The Phase 1/2a trial (NCT05887466), being conducted at that university’s hospital, enrolled 12 adults, ages 50-75, with Parkinson’s motor complications like freezing of gait, dyskinesia (uncontrolled movements), or off times despite being on a steady dose of a dopaminergic treatment like levodopa.

No safety concerns seen to date in treated patients, efficacy measures awaited

Six patients were treated with TED-A9  at a low dose (3.15 million cells) and another six received a high dose (6.3 million cells). The therapy was delivered via injections into the putamen during a single surgical procedure.

“The transplantation process targeted three segments of the putamen; the anterior, middle, and posterior sections, with three tracks per each putamen,” Kim said.

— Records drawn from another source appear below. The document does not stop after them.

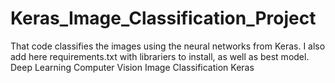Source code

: # Keras_Image_Classification_Project
That code classifies the images using the neural networks from Keras. I also add here requirements.txt with librariers to install, as well as best model. Deep Learning Computer Vision Image Classification Keras
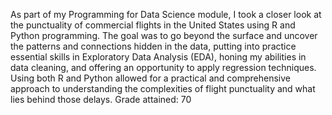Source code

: As part of my Programming for Data Science module, I took a closer look at the punctuality of commercial flights in the United States using R and Python programming. The goal was to go beyond the surface and uncover the patterns and connections hidden in the data, putting into practice essential skills in Exploratory Data Analysis (EDA), honing my abilities in data cleaning, and offering an opportunity to apply regression techniques. Using both R and Python allowed for a practical and comprehensive approach to understanding the complexities of flight punctuality and what lies behind those delays. Grade attained: 70
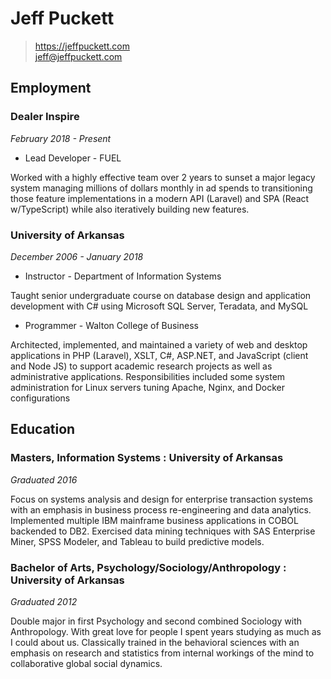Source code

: # Jeff Puckett

> https://jeffpuckett.com  
> jeff@jeffpuckett.com  

## Employment

### Dealer Inspire
*February 2018 - Present*

* Lead Developer - FUEL

Worked with a highly effective team over 2 years to sunset a major legacy system managing millions of dollars monthly in ad spends to transitioning those feature implementations in a modern API (Laravel) and SPA (React w/TypeScript) while also iteratively building new features.

### University of Arkansas
*December 2006 - January 2018*  

* Instructor - Department of Information Systems

Taught senior undergraduate course on database design and application
development with C# using Microsoft SQL Server, Teradata, and MySQL

* Programmer - Walton College of Business

Architected, implemented, and maintained a variety of web and desktop applications in PHP (Laravel), XSLT, C#, ASP.NET, and JavaScript (client and Node JS) to support academic research projects as well as administrative applications.
Responsibilities included some system administration for Linux servers
tuning Apache, Nginx, and Docker configurations

## Education

### Masters, Information Systems : University of Arkansas
*Graduated 2016*  

Focus on systems analysis and design for enterprise transaction systems with an emphasis in business process re-engineering and data analytics.
Implemented multiple IBM mainframe business applications in COBOL backended to DB2.
Exercised data mining techniques with SAS Enterprise Miner, SPSS Modeler, and Tableau to build predictive models.

### Bachelor of Arts, Psychology/Sociology/Anthropology : University of Arkansas
*Graduated 2012*  

Double major in first Psychology and second combined Sociology with Anthropology.
With great love for people I spent years studying as much as I could about us.
Classically trained in the behavioral sciences with an emphasis on research and statistics from internal workings of the mind to collaborative global social dynamics.
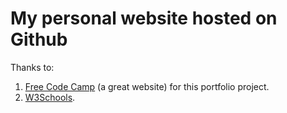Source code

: # My personal website hosted on Github

Thanks to:
1) <a href="https://www.freecodecamp.org">Free Code Camp</a> (a great website) for this portfolio project.
2) <a href="https://www.w3schools.com">W3Schools</a>.
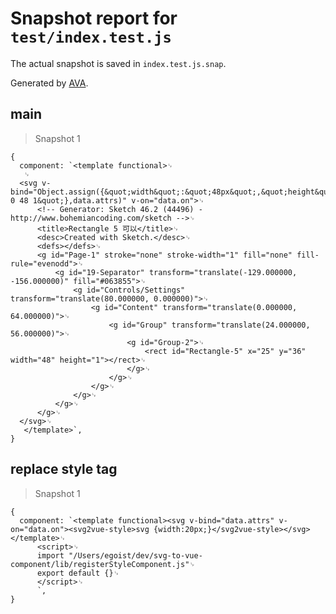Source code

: # Snapshot report for `test/index.test.js`

The actual snapshot is saved in `index.test.js.snap`.

Generated by [AVA](https://ava.li).

## main

> Snapshot 1

    {
      component: `<template functional>␊
       ␊
      <svg v-bind="Object.assign({&quot;width&quot;:&quot;48px&quot;,&quot;height&quot;:&quot;1px&quot;,&quot;viewBox&quot;:&quot;0 0 48 1&quot;},data.attrs)" v-on="data.on">␊
          <!-- Generator: Sketch 46.2 (44496) - http://www.bohemiancoding.com/sketch -->␊
          <title>Rectangle 5 可以</title>␊
          <desc>Created with Sketch.</desc>␊
          <defs></defs>␊
          <g id="Page-1" stroke="none" stroke-width="1" fill="none" fill-rule="evenodd">␊
              <g id="19-Separator" transform="translate(-129.000000, -156.000000)" fill="#063855">␊
                  <g id="Controls/Settings" transform="translate(80.000000, 0.000000)">␊
                      <g id="Content" transform="translate(0.000000, 64.000000)">␊
                          <g id="Group" transform="translate(24.000000, 56.000000)">␊
                              <g id="Group-2">␊
                                  <rect id="Rectangle-5" x="25" y="36" width="48" height="1"></rect>␊
                              </g>␊
                          </g>␊
                      </g>␊
                  </g>␊
              </g>␊
          </g>␊
      </svg>␊
       </template>`,
    }

## replace style tag

> Snapshot 1

    {
      component: `<template functional><svg v-bind="data.attrs" v-on="data.on"><svg2vue-style>svg {width:20px;}</svg2vue-style></svg></template>␊
          <script>␊
          import "/Users/egoist/dev/svg-to-vue-component/lib/registerStyleComponent.js"␊
          export default {}␊
          </script>␊
          `,
    }
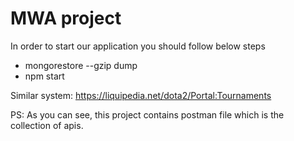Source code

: # MWA project

In order to start our application you should follow below steps

- mongorestore --gzip dump
- npm start

Similar system: https://liquipedia.net/dota2/Portal:Tournaments

PS: As you can see, this project contains postman file which is the collection of apis.
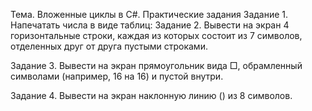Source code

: Тема. Вложенные циклы в C#.
Практические задания
Задание 1. Напечатать числа в виде таблиц:
Задание 2. Вывести на экран 4 горизонтальные строки, каждая из которых состоит из 7 символов, отделенных друг от друга пустыми строками.

Задание 3. Вывести на экран прямоугольник вида □, обрамленный символами (например, 16 на 16) и пустой внутри.

Задание 4. Вывести на экран наклонную линию (\) из 8 символов.

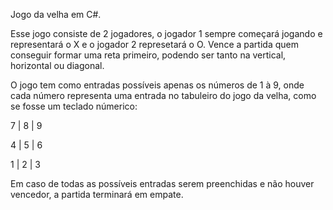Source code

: Jogo da velha em C#.

Esse jogo consiste de 2 jogadores, o jogador 1 sempre começará jogando e representará o X e o jogador 2 represetará o O. Vence a partida quem conseguir formar uma reta primeiro, podendo ser tanto na vertical, horizontal ou diagonal.

O jogo tem como entradas possíveis apenas os números de 1 à 9, onde cada número representa uma entrada no tabuleiro do jogo da velha, como se fosse um teclado númerico:

 7 | 8 | 9

 4 | 5 | 6
 
 1 | 2 | 3
 
 Em caso de todas as possíveis entradas serem preenchidas e não houver vencedor, a partida terminará em empate.
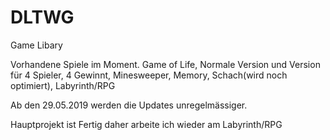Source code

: # DLTWG
Game Libary

Vorhandene Spiele im Moment. Game of Life, Normale Version und Version für 4 Spieler, 4 Gewinnt, Minesweeper, Memory, Schach(wird noch optimiert), Labyrinth/RPG

Ab den 29.05.2019 werden die Updates unregelmässiger.

Hauptprojekt ist Fertig daher arbeite ich wieder am Labyrinth/RPG
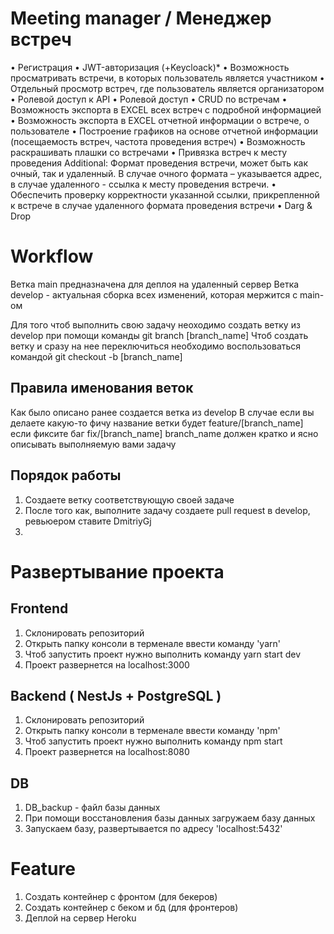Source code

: # Meeting manager / Менеджер встреч 

• Регистрация 
•	JWT-авторизация (+Keycloack)*
•	Возможность просматривать встречи, в которых пользователь является участником
•	Отдельный просмотр встреч, где пользователь является организатором 
•	Ролевой доступ к API
•	Ролевой доступ
•	CRUD по встречам
•	Возможность экспорта в EXCEL всех встреч с подробной информацией
•	Возможность экспорта в EXCEL отчетной информации о встрече, о пользователе
•	Построение графиков на основе отчетной информации (посещаемость встреч, частота проведения встреч)
•	Возможность раскрашивать плашки со встречами
•	Привязка встреч к месту проведения
Additional: Формат проведения встречи, может быть как очный, так и удаленный. В случае очного формата – указывается адрес, в случае удаленного - ссылка к месту проведения встречи.
•	Обеспечить проверку корректности указанной ссылки, прикрепленной к встрече в случае удаленного формата проведения встречи 
•	Darg & Drop

# Workflow
Ветка main предназначена для деплоя на удаленный сервер
Ветка develop - актуальная сборка всех изменений, которая мержится с main-ом 

Для того чтоб выполнить свою задачу неоходимо создать ветку из develop при помощи команды git branch [branch_name]
Чтоб создать ветку и сразу на нее переключиться необходимо воспользоваться командой git checkout -b [branch_name]

## Правила именования веток 
Как было описано ранее создается ветка из develop 
В случае если вы делаете какую-то фичу название ветки будет feature/[branch_name]
если фиксите баг fix/[branch_name] 
branch_name должен кратко и ясно описывать выполняемую вами задачу 

## Порядок работы 
1. Создаете ветку соответствующую своей задаче
2. После того как, выполните задачу создаете pull request в develop, ревьюером ставите DmitriyGj
3. 

# Развертывание проекта 
##  Frontend
1. Склонировать репозиторий 
2. Открыть папку консоли в терменале ввести команду 'yarn' 
3. Чтоб запустить проект нужно выполнить команду yarn start dev
4. Проект развернется на localhost:3000

## Backend ( NestJs + PostgreSQL )
1. Склонировать репозиторий 
2. Открыть папку консоли в терменале ввести команду 'npm' 
3. Чтоб запустить проект нужно выполнить команду npm start 
4. Проект развернется на localhost:8080

## DB
1. DB_backup - файл базы данных
2. При помощи восстановления базы данных загружаем базу данных 
3. Запускаем базу, развертывается по адресу 'localhost:5432'

# Feature 
1. Создать контейнер с фронтом (для бекеров)
2. Создать контейнер с беком и бд (для фронтеров)
3. Деплой на сервер Heroku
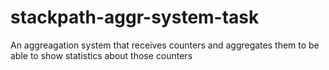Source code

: # stackpath-aggr-system-task
An aggreagation system that receives counters and aggregates them to be able to show statistics about those counters
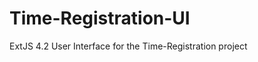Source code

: Time-Registration-UI
====================

ExtJS 4.2 User Interface for the Time-Registration project
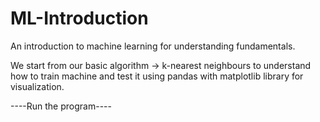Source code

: # ML-Introduction
An introduction to machine learning for understanding fundamentals.

We start from our basic algorithm -> k-nearest neighbours
to understand how to train machine and test it using pandas with matplotlib library for visualization.

----Run the program----
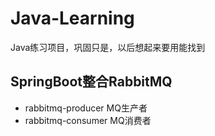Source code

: # Java-Learning
Java练习项目，巩固只是，以后想起来要用能找到

## SpringBoot整合RabbitMQ
* rabbitmq-producer MQ生产者
* rabbitmq-consumer MQ消费者
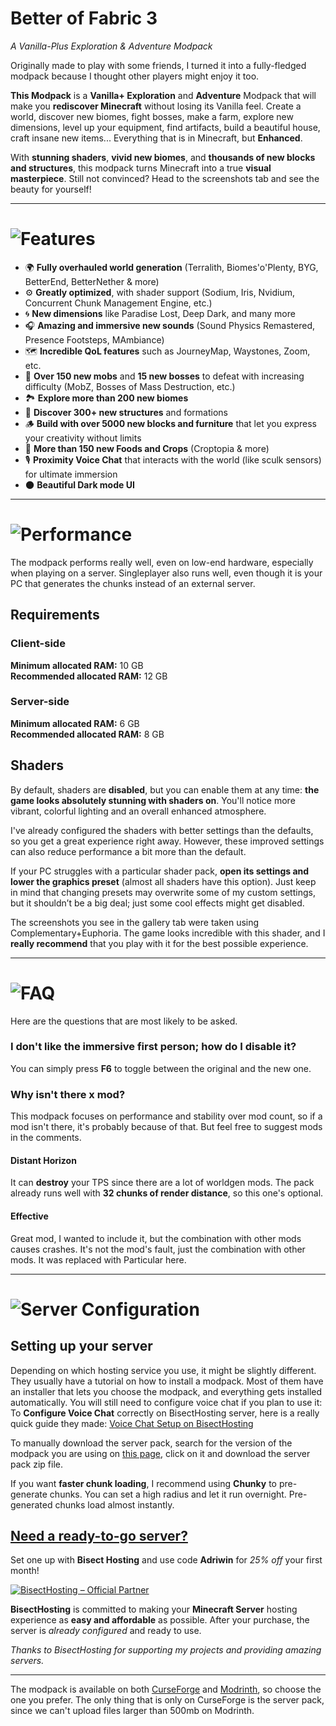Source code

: # Better of Fabric 3

*A Vanilla-Plus Exploration & Adventure Modpack*

Originally made to play with some friends, I turned it into a fully-fledged modpack because I thought other players might enjoy it too.

**This Modpack** is a **Vanilla+ Exploration** and **Adventure** Modpack that will make you **rediscover Minecraft** without losing its Vanilla feel. Create a world, discover new biomes, fight bosses, make a farm, explore new dimensions, level up your equipment, find artifacts, build a beautiful house, craft insane new items... Everything that is in Minecraft, but **Enhanced**.

With **stunning shaders**, **vivid new biomes**, and **thousands of new blocks and structures**, this modpack turns Minecraft into a true **visual masterpiece**. Still not convinced? Head to the screenshots tab and see the beauty for yourself!

---

# ![Features](https://i.imgur.com/MLNaqtQ.png)

* 🌍 **Fully overhauled world generation** (Terralith, Biomes'o'Plenty, BYG, BetterEnd, BetterNether & more)
* ⚙️ **Greatly optimized**, with shader support (Sodium, Iris, Nvidium, Concurrent Chunk Management Engine, etc.)
* 🌀 **New dimensions** like Paradise Lost, Deep Dark, and many more
* 🎧 **Amazing and immersive new sounds** (Sound Physics Remastered, Presence Footsteps, MAmbiance)
* 🗺️ **Incredible QoL features** such as JourneyMap, Waystones, Zoom, etc.
* 👾 **Over 150 new mobs** and **15 new bosses** to defeat with increasing difficulty (MobZ, Bosses of Mass Destruction, etc.)
* 🏞️ **Explore more than 200 new biomes**
* 🏰 **Discover 300+ new structures** and formations
* 🪵 **Build with over 5000 new blocks and furniture** that let you express your creativity without limits
* 🌾 **More than 150 new Foods and Crops** (Croptopia & more)
* 🎙️ **Proximity Voice Chat** that interacts with the world (like sculk sensors) for ultimate immersion
* 🌑 **Beautiful Dark mode UI**

---

# ![Performance](https://i.imgur.com/9OW1B8c.png)

The modpack performs really well, even on low-end hardware, especially when playing on a server. Singleplayer also runs well, even though it is your PC that generates the chunks instead of an external server.

## Requirements

### Client-side
**Minimum allocated RAM:** 10 GB  
**Recommended allocated RAM:** 12 GB

### Server-side
**Minimum allocated RAM:** 6 GB  
**Recommended allocated RAM:** 8 GB

## Shaders
By default, shaders are **disabled**, but you can enable them at any time: **the game looks absolutely stunning with shaders on**. You'll notice more vibrant, colorful lighting and an overall enhanced atmosphere.

I've already configured the shaders with better settings than the defaults, so you get a great experience right away. However, these improved settings can also reduce performance a bit more than the default.

If your PC struggles with a particular shader pack, **open its settings and lower the graphics preset** (almost all shaders have this option). Just keep in mind that changing presets may overwrite some of my custom settings, but it shouldn’t be a big deal; just some cool effects might get disabled.

The screenshots you see in the gallery tab were taken using Complementary+Euphoria. The game looks incredible with this shader, and I **really recommend** that you play with it for the best possible experience.

---

# ![FAQ](https://i.imgur.com/Qh1w6k3.png)

Here are the questions that are most likely to be asked.

### I don't like the immersive first person; how do I disable it?
You can simply press **F6** to toggle between the original and the new one.

### Why isn't there x mod?
This modpack focuses on performance and stability over mod count, so if a mod isn't there, it's probably because of that. But feel free to suggest mods in the comments.

#### Distant Horizon
It can **destroy** your TPS since there are a lot of worldgen mods. The pack already runs well with **32 chunks of render distance**, so this one's optional.

#### Effective
Great mod, I wanted to include it, but the combination with other mods causes crashes. It's not the mod's fault, just the combination with other mods. It was replaced with Particular here.

---

# ![Server Configuration](https://i.imgur.com/yuHWmbd.png)

## Setting up your server
Depending on which hosting service you use, it might be slightly different. They usually have a tutorial on how to install a modpack. Most of them have an installer that lets you choose the modpack, and everything gets installed automatically. You will still need to configure voice chat if you plan to use it: To **Configure Voice Chat** correctly on BisectHosting server, here is a really quick guide they made: [Voice Chat Setup on BisectHosting](https://www.bisecthosting.com/clients/index.php?rp=/knowledgebase/198/How-to-setup-voice-chat-on-a-ForgeorFabricorSpigot-Minecraft-server.html)

To manually download the server pack, search for the version of the modpack you are using on [this page](https://www.curseforge.com/minecraft/modpacks/better-of-fabric-3/files), click on it and download the server pack zip file.

If you want **faster chunk loading**, I recommend using **Chunky** to pre-generate chunks. You can set a high radius and let it run overnight. Pre-generated chunks load almost instantly.

## [Need a ready-to-go server?](https://bisecthosting.com/Adriwin)

Set one up with **Bisect Hosting** and use code **Adriwin** for *25% off* your first month!

[![BisectHosting – Official Partner](https://i.imgur.com/l7NGpJ0.png)](https://www.curseforge.com/linkout?remoteUrl=https%253a%252f%252fwww.bisecthosting.com%252fAdriwin)

**BisectHosting** is committed to making your **Minecraft Server** hosting experience as **easy and affordable** as possible. After your purchase, the server is *already configured* and ready to use.

*Thanks to BisectHosting for supporting my projects and providing amazing servers.*

---

The modpack is available on both [CurseForge](https://www.curseforge.com/minecraft/modpacks/better-of-fabric-3) and [Modrinth](https://modrinth.com/modpack/better-of-fabric-3), so choose the one you prefer. The only thing that is only on CurseForge is the server pack, since we can't upload files larger than 500mb on Modrinth.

Safety will be monitored for a total of five years, and exploratory efficacy will be examined for two years using measures that include the Unified Parkinson’s Disease Rating Scale (MDS-UPDRS), Parts III and IV, which focus on motor symptoms, and a patient questionnaire of daily life quality.

To ensure treatment safety, an initial three patients were treated at low dose and monitored for three months before another three patients were treated at high dose and monitored. After no safety concerns, including dose-limiting toxicities, were identified in either group for those three monitoring months, the other six patients were enrolled and treated at low and high dose.

“The first administration began last year and completed the transplantation of 12 patients in February of this year without any special problems,” Kim said.

No side effects, complications, or unusual adverse reactions have been reported to date in these 12 patients following the transplant, according to the company.

The trial is expected to finish in February 2026.